[Recorded data]
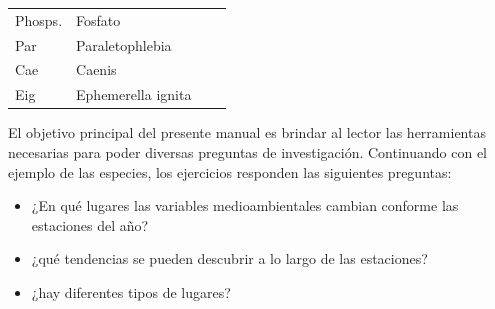 \documentclass[
  spanish,
]{article}
\providecommand{\tightlist}{%
  \setlength{\itemsep}{0pt}\setlength{\parskip}{0pt}}
\begin{document}
\begin{longtable}[]{@{}llll@{}}
\begin{minipage}[t]{0.14\columnwidth}
Phosps.\strut
\end{minipage} & \begin{minipage}[t]{0.35\columnwidth}\raggedright
Fosfato\strut
\end{minipage}\tabularnewline
\begin{minipage}[t]{0.12\columnwidth}\raggedright
Par\strut
\end{minipage} & \begin{minipage}[t]{0.27\columnwidth}\raggedright
Paraletophlebia\strut
\end{minipage} & \begin{minipage}[t]{0.14\columnwidth}\raggedright
\strut
\end{minipage} & \begin{minipage}[t]{0.35\columnwidth}\raggedright
\strut
\end{minipage}\tabularnewline
\begin{minipage}[t]{0.12\columnwidth}\raggedright
Cae\strut
\end{minipage} & \begin{minipage}[t]{0.27\columnwidth}\raggedright
Caenis\strut
\end{minipage} & \begin{minipage}[t]{0.14\columnwidth}\raggedright
\strut
\end{minipage} & \begin{minipage}[t]{0.35\columnwidth}\raggedright
\strut
\end{minipage}\tabularnewline
\begin{minipage}[t]{0.12\columnwidth}\raggedright
Eig\strut
\end{minipage} & \begin{minipage}[t]{0.27\columnwidth}\raggedright
Ephemerella ignita\strut
\end{minipage} & \begin{minipage}[t]{0.14\columnwidth}\raggedright
\strut
\end{minipage} & \begin{minipage}[t]{0.35\columnwidth}\raggedright
\strut
\end{minipage}\tabularnewline
\bottomrule
\end{longtable}

El objetivo principal del presente manual es brindar al lector las herramientas necesarias para poder diversas preguntas de investigación. Continuando con el ejemplo de las especies, los ejercicios responden las siguientes preguntas:

\begin{itemize}
\tightlist
\item
  ¿En qué lugares las variables medioambientales cambian conforme las estaciones del año?
\item
  ¿qué tendencias se pueden descubrir a lo largo de las estaciones?
\item
  ¿hay diferentes tipos de lugares?
\end{itemize}
\end{document}
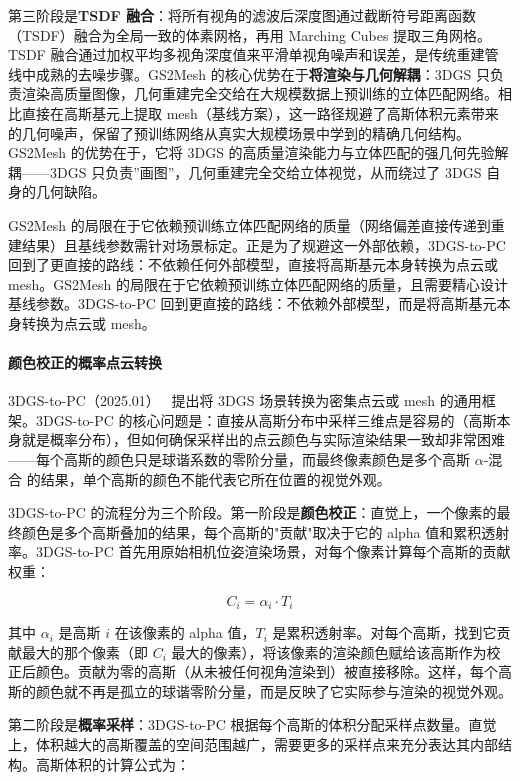 第三阶段是\textbf{TSDF 融合}：将所有视角的滤波后深度图通过截断符号距离函数（TSDF）融合为全局一致的体素网格，再用 Marching Cubes 提取三角网格。TSDF 融合通过加权平均多视角深度值来平滑单视角噪声和误差，是传统重建管线中成熟的去噪步骤。GS2Mesh 的核心优势在于\textbf{将渲染与几何解耦}：3DGS 只负责渲染高质量图像，几何重建完全交给在大规模数据上预训练的立体匹配网络。相比直接在高斯基元上提取 mesh（基线方案），这一路径规避了高斯体积元素带来的几何噪声，保留了预训练网络从真实大规模场景中学到的精确几何结构。GS2Mesh 的优势在于，它将 3DGS 的高质量渲染能力与立体匹配的强几何先验解耦——3DGS 只负责”画图”，几何重建完全交给立体视觉，从而绕过了 3DGS 自身的几何缺陷。

GS2Mesh 的局限在于它依赖预训练立体匹配网络的质量（网络偏差直接传递到重建结果）且基线参数需针对场景标定。正是为了规避这一外部依赖，3DGS-to-PC 回到了更直接的路线：不依赖任何外部模型，直接将高斯基元本身转换为点云或 mesh。GS2Mesh 的局限在于它依赖预训练立体匹配网络的质量，且需要精心设计基线参数。3DGS-to-PC 回到更直接的路线：不依赖外部模型，而是将高斯基元本身转换为点云或 mesh。

\paragraph{颜色校正的概率点云转换}

3DGS-to-PC（2025.01）~\cite{2501_07478} 提出将 3DGS 场景转换为密集点云或 mesh 的通用框架。3DGS-to-PC 的核心问题是：直接从高斯分布中采样三维点是容易的（高斯本身就是概率分布），但如何确保采样出的点云颜色与实际渲染结果一致却非常困难——每个高斯的颜色只是球谐系数的零阶分量，而最终像素颜色是多个高斯 $\alpha$-混合 的结果，单个高斯的颜色不能代表它所在位置的视觉外观。

3DGS-to-PC 的流程分为三个阶段。第一阶段是\textbf{颜色校正}：直觉上，一个像素的最终颜色是多个高斯叠加的结果，每个高斯的"贡献"取决于它的 alpha 值和累积透射率。3DGS-to-PC 首先用原始相机位姿渲染场景，对每个像素计算每个高斯的贡献权重：

\begin{equation}
C_i = \alpha_i \cdot T_i
\end{equation}

其中 $\alpha_i$ 是高斯 $i$ 在该像素的 alpha 值，$T_i$ 是累积透射率。对每个高斯，找到它贡献最大的那个像素（即 $C_i$ 最大的像素），将该像素的渲染颜色赋给该高斯作为校正后颜色。贡献为零的高斯（从未被任何视角渲染到）被直接移除。这样，每个高斯的颜色就不再是孤立的球谐零阶分量，而是反映了它实际参与渲染的视觉外观。

第二阶段是\textbf{概率采样}：3DGS-to-PC 根据每个高斯的体积分配采样点数量。直觉上，体积越大的高斯覆盖的空间范围越广，需要更多的采样点来充分表达其内部结构。高斯体积的计算公式为：

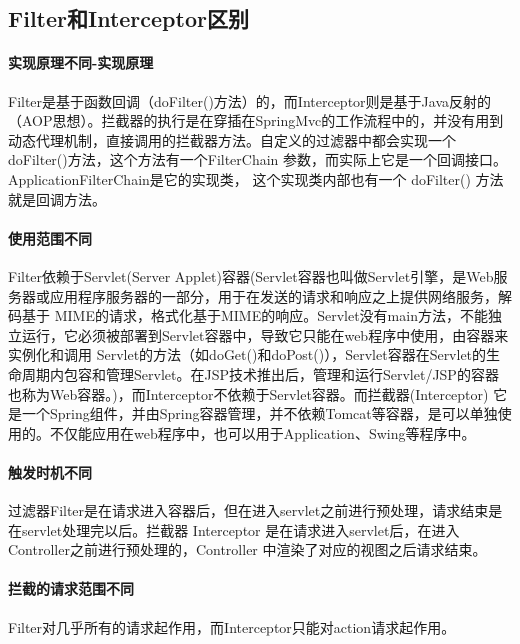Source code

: \documentclass[../../../interview-questions.tex]{subfiles}
\begin{document}
\subsection{Filter和Interceptor区别}

\paragraph{实现原理不同-实现原理}

Filter是基于函数回调（doFilter()方法）的，而Interceptor则是基于Java反射的（AOP思想）。拦截器的执行是在穿插在SpringMvc的工作流程中的，并没有用到动态代理机制，直接调用的拦截器方法。自定义的过滤器中都会实现一个 doFilter()方法，这个方法有一个FilterChain 参数，而实际上它是一个回调接口。ApplicationFilterChain是它的实现类， 这个实现类内部也有一个 doFilter() 方法就是回调方法。

\paragraph{使用范围不同}

Filter依赖于Servlet(Server Applet)容器(Servlet容器也叫做Servlet引擎，是Web服务器或应用程序服务器的一部分，用于在发送的请求和响应之上提供网络服务，解码基于 MIME的请求，格式化基于MIME的响应。Servlet没有main方法，不能独立运行，它必须被部署到Servlet容器中，导致它只能在web程序中使用，由容器来实例化和调用 Servlet的方法（如doGet()和doPost()），Servlet容器在Servlet的生命周期内包容和管理Servlet。在JSP技术推出后，管理和运行Servlet/JSP的容器也称为Web容器。)，而Interceptor不依赖于Servlet容器。而拦截器(Interceptor) 它是一个Spring组件，并由Spring容器管理，并不依赖Tomcat等容器，是可以单独使用的。不仅能应用在web程序中，也可以用于Application、Swing等程序中。

\paragraph{触发时机不同}

过滤器Filter是在请求进入容器后，但在进入servlet之前进行预处理，请求结束是在servlet处理完以后。拦截器 Interceptor 是在请求进入servlet后，在进入Controller之前进行预处理的，Controller 中渲染了对应的视图之后请求结束。

\paragraph{拦截的请求范围不同}

Filter对几乎所有的请求起作用，而Interceptor只能对action请求起作用。
\end{document}
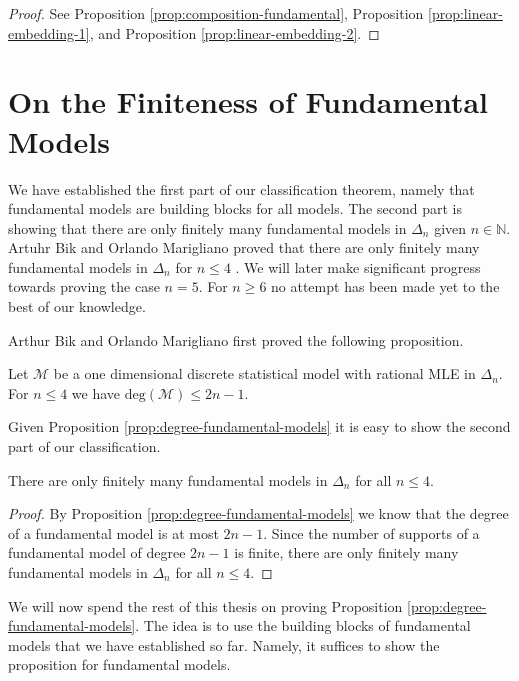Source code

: \begin{proof}
    See Proposition \ref{prop:composition-fundamental}, Proposition \ref{prop:linear-embedding-1}, and Proposition \ref{prop:linear-embedding-2}.
\end{proof}

\section{On the Finiteness of Fundamental Models}

We have established the first part of our classification theorem, namely that fundamental models are building blocks for all models. The second part is showing that there are only finitely many fundamental models in \( \Delta_n \) given \( n \in \mathbb{N} \). Artuhr Bik and Orlando Marigliano proved that there are only finitely many fundamental models in \( \Delta_n \) for \( n \leq 4 \) \cite{bik2022classifying}. We will later make significant progress towards proving the case \( n = 5 \). For \( n \geq 6 \) no attempt has been made yet to the best of our knowledge.

Arthur Bik and Orlando Marigliano first proved the following proposition.

\begin{proposition}\label{prop:degree-fundamental-models}
    Let \( \mathcal{M} \) be a one dimensional discrete statistical model with rational MLE in \( \Delta_n \). For \(n \leq 4 \) we have \( \mathrm{deg}(\mathcal{M}) \leq 2n - 1\).
\end{proposition}

Given Proposition \ref{prop:degree-fundamental-models} it is easy to show the second part of our classification.

\begin{theorem}\label{thm:finiteness-fundamental-models}
    There are only finitely many fundamental models in \( \Delta_n \) for all \( n \leq 4 \).
\end{theorem}

\begin{proof}
    By Proposition \ref{prop:degree-fundamental-models} we know that the degree of a fundamental model is at most \( 2n - 1 \). Since the number of supports of a fundamental model of degree \( 2n - 1 \) is finite, there are only finitely many fundamental models in \( \Delta_n \) for all \( n \leq 4 \).
\end{proof}

We will now spend the rest of this thesis on proving Proposition \ref{prop:degree-fundamental-models}. The idea is to use the building blocks of fundamental models that we have established so far. Namely, it suffices to show the proposition for fundamental models.

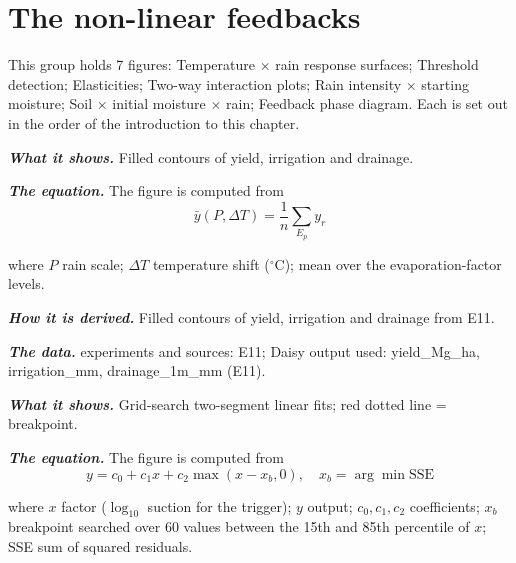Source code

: \section{The non-linear feedbacks}
This group holds 7 figures: Temperature $\times$ rain response surfaces; Threshold detection; Elasticities; Two-way interaction plots; Rain intensity $\times$ starting moisture; Soil $\times$ initial moisture $\times$ rain; Feedback phase diagram. Each is set out in the order of the introduction to this chapter.
\par\vspace{6pt}\noindent{}\par\nobreak
{}\label{fig:a20_20}
\par\noindent\textbf{\color{khmag}\emph{What it shows.}} Filled contours of yield, irrigation and drainage.
\par\noindent\textbf{\color{khmag}\emph{The equation.}} The figure is computed from
\begin{equation}\boxed{\bar y(P,\Delta T)=\dfrac1n\sum_{E_p} y_r}\end{equation}
\par\noindent where $P$ rain scale; $\Delta T$ temperature shift ($^\circ$C); mean over the evaporation-factor levels.
\par\noindent\textbf{\color{khmag}\emph{How it is derived.}} Filled contours of yield, irrigation and drainage from E11.
\par\noindent\textbf{\color{khmag}\emph{The data.}} experiments and sources: E11; Daisy output used: yield\_Mg\_ha, irrigation\_mm, drainage\_1m\_mm (E11).
\par\vspace{6pt}\noindent{}\par\nobreak
{}\label{fig:a20_21}
\par\noindent\textbf{\color{khmag}\emph{What it shows.}} Grid-search two-segment linear fits; red dotted line = breakpoint.
\par\noindent\textbf{\color{khmag}\emph{The equation.}} The figure is computed from
\begin{equation}\boxed{y=c_0+c_1x+c_2\max(x-x_b,0),\quad x_b=\arg\min\mathrm{SSE}}\end{equation}
\par\noindent where $x$ factor ($\log_{10}$ suction for the trigger); $y$ output; $c_0,c_1,c_2$ coefficients; $x_b$ breakpoint searched over 60 values between the 15th and 85th percentile of $x$; SSE sum of squared residuals.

#### Exercise objective:
Looking at the data above, show all lines where the word "only" occurs.

#### Reply:
We have established the first part of our classification theorem, namely that fundamental models are building blocks for all models. The second part is showing that there are only finitely many fundamental models in \( \Delta_n \) given \( n \in \mathbb{N} \). Artuhr Bik and Orlando Marigliano proved that there are only finitely many fundamental models in \( \Delta_n \) for \( n \leq 4 \) \cite{bik2022classifying}. We will later make significant progress towards proving the case \( n = 5 \). For \( n \geq 6 \) no attempt has been made yet to the best of our knowledge.
    There are only finitely many fundamental models in \( \Delta_n \) for all \( n \leq 4 \).
    By Proposition \ref{prop:degree-fundamental-models} we know that the degree of a fundamental model is at most \( 2n - 1 \). Since the number of supports of a fundamental model of degree \( 2n - 1 \) is finite, there are only finitely many fundamental models in \( \Delta_n \) for all \( n \leq 4 \).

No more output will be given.